I cannot recommend this 1944 version of “Jane Eyre” highly enough and hope it comes out soon in DVD.
JANA
I’ve been having a “Jane Eyre-athon.” There are many suited versions of this gothic tale of the fight between worldliness and virtue. Many have one really outstanding element, but this version, with Orson Welles and Joan Fontaine remains overall the best. Like most, it eliminates considerable of the second half of the book, which is the really critical portion for Bronte, who is one of the finest religious thinkers of her age. There are so many bests in this version, it will always be hard to top for getting Bronte moral.
This version was shot when sad and white filmmaking was at it’s best, and Fox was known as the best at noir/gothic, with velvety blacks, and really crisp lighting and shading. One thing that helps this film be better is that it has the best script (by Huxley, Stevenson and Houseman) . The script transitions well, and really captures the major emotional elements of the narrative. This version also has the best child Jane (Peggy Ann Gardner) . I agree with many that Zelah Clarke (Jane in the 1983 miniseries) is probably the definitive adult Jane, but Joan Fontaine is equally beautiful, and many people will simply not sit through the plain miniseries. Joan Fontaine has a steady sense of refined restraint that seems very natural, and her strength is not so worthy in gleaming she is strong, but overcoming her weakness. That is a very essential mental/emotional component for getting Jane just.
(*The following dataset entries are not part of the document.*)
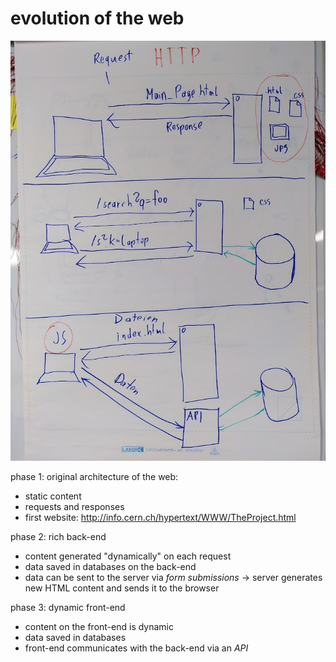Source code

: # evolution of the web

<img src="topic-1-evolution-of-the-web.jpg" />

phase 1: original architecture of the web:

- static content
- requests and responses
- first website: http://info.cern.ch/hypertext/WWW/TheProject.html

phase 2: rich back-end

- content generated "dynamically" on each request
- data saved in databases on the back-end
- data can be sent to the server via _form submissions_ -> server generates new HTML content and sends it to the browser

phase 3: dynamic front-end

- content on the front-end is dynamic
- data saved in databases
- front-end communicates with the back-end via an _API_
Orson Welles is chubby and sexy, and plays every brand of Rochester perfectly. If he is a bit too young for the role, that is the only flaw. While I feel that Cirian Hinds (the 1997 film version) is the best Rochester, Welles performance equals him. Once again, the striking dusky haired beauty Blanche was cast with a platinum blonde, she is undeniably and stout and striking beauty, and is the best of the Blanche – easy to peruse why men like her, and why women don’t. Dinky Margaret O’Brien, who I usually bag cloying and hammy is, of course, the perfect Adele, so we have the best Adele, too! She is absolutely convincingly the daughter of a diva, a dancer and coquette, and her “spy at me” peskiness is objective good for Adele.
The supporting roles, impartial simply nail the characters as described in the book, Broklehurst, Agnes Morehead as the Aunt, Mrs. Fairfax, and young Elizabeth Taylor as young Jane’s friend all add up to develop this a masterpiece. Having Bernard Herrmann do the come by doesn’t harm a bit, either. (Film buffs will regain it of interest that some of the accurate themes and sound cues faded in this film were also dilapidated again in Hitchcock’s NORTH BY NORTHWEST.)
See the 1934 version for a laugh and film history. View the 1983 miniseries to eye the truest rhendition of the book. Peer the 1997 version for breathtaking color, scenery and Cirian Hinds’ Rochester. Recognize this to be fully joyful. This is simply an beautiful film – filmmaking at its best in every respect; and while not as letter-perfectly definitive as the 1983 miniseries, I feel it is overall the best, truest version of JANE EYRE.